- _What needs to be done_
Nothing outside the range is wanted. Repeat exactly the lines below from the one with "A number of" through the one with "it made sense.".

------------------------

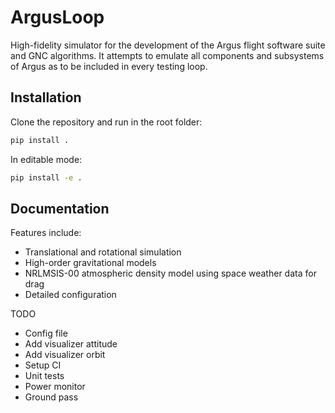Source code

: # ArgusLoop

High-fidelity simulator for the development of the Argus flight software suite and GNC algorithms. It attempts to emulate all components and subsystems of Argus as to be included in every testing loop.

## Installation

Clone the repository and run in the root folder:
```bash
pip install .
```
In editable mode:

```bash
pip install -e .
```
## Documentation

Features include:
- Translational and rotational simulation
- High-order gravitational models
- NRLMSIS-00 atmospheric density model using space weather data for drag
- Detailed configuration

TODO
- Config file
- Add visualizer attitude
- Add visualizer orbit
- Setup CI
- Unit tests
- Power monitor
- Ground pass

------------------------

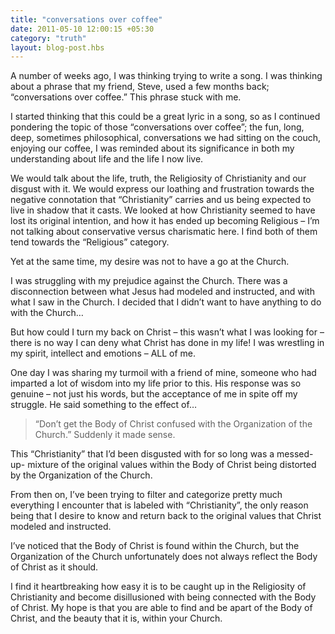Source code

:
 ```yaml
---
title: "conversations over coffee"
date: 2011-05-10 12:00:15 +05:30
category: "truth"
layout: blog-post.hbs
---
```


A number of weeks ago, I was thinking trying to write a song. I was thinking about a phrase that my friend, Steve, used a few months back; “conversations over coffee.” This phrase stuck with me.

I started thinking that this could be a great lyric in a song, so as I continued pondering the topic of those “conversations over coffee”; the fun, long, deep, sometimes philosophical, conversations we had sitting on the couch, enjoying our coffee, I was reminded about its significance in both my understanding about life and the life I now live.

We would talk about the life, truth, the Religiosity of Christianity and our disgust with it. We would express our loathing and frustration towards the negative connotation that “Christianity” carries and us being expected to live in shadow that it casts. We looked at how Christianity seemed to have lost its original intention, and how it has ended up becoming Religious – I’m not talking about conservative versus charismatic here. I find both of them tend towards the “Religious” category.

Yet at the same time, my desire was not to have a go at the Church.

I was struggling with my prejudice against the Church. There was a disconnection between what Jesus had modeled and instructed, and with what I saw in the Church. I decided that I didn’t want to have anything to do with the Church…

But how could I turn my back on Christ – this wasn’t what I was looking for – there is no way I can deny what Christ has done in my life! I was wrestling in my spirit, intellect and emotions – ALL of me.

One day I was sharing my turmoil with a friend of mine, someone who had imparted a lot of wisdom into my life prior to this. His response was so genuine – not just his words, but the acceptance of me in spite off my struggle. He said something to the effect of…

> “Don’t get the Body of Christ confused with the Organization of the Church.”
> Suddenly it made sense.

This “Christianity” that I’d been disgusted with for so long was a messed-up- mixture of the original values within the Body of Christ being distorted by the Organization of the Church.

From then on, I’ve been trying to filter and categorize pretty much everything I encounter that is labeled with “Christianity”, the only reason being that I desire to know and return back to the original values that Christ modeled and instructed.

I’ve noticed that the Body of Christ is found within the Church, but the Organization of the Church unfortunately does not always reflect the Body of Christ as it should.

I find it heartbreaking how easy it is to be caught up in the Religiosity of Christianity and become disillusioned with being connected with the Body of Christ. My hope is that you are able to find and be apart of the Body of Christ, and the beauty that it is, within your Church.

------------------------

- _Expected answer_
A number of weeks ago, I was thinking trying to write a song. I was thinking about a phrase that my friend, Steve, used a few months back; “conversations over coffee.” This phrase stuck with me.

I started thinking that this could be a great lyric in a song, so as I continued pondering the topic of those “conversations over coffee”; the fun, long, deep, sometimes philosophical, conversations we had sitting on the couch, enjoying our coffee, I was reminded about its significance in both my understanding about life and the life I now live.

We would talk about the life, truth, the Religiosity of Christianity and our disgust with it. We would express our loathing and frustration towards the negative connotation that “Christianity” carries and us being expected to live in shadow that it casts. We looked at how Christianity seemed to have lost its original intention, and how it has ended up becoming Religious – I’m not talking about conservative versus charismatic here. I find both of them tend towards the “Religious” category.

Yet at the same time, my desire was not to have a go at the Church.

I was struggling with my prejudice against the Church. There was a disconnection between what Jesus had modeled and instructed, and with what I saw in the Church. I decided that I didn’t want to have anything to do with the Church…

But how could I turn my back on Christ – this wasn’t what I was looking for – there is no way I can deny what Christ has done in my life! I was wrestling in my spirit, intellect and emotions – ALL of me.

One day I was sharing my turmoil with a friend of mine, someone who had imparted a lot of wisdom into my life prior to this. His response was so genuine – not just his words, but the acceptance of me in spite off my struggle. He said something to the effect of…

> “Don’t get the Body of Christ confused with the Organization of the Church.”
> Suddenly it made sense.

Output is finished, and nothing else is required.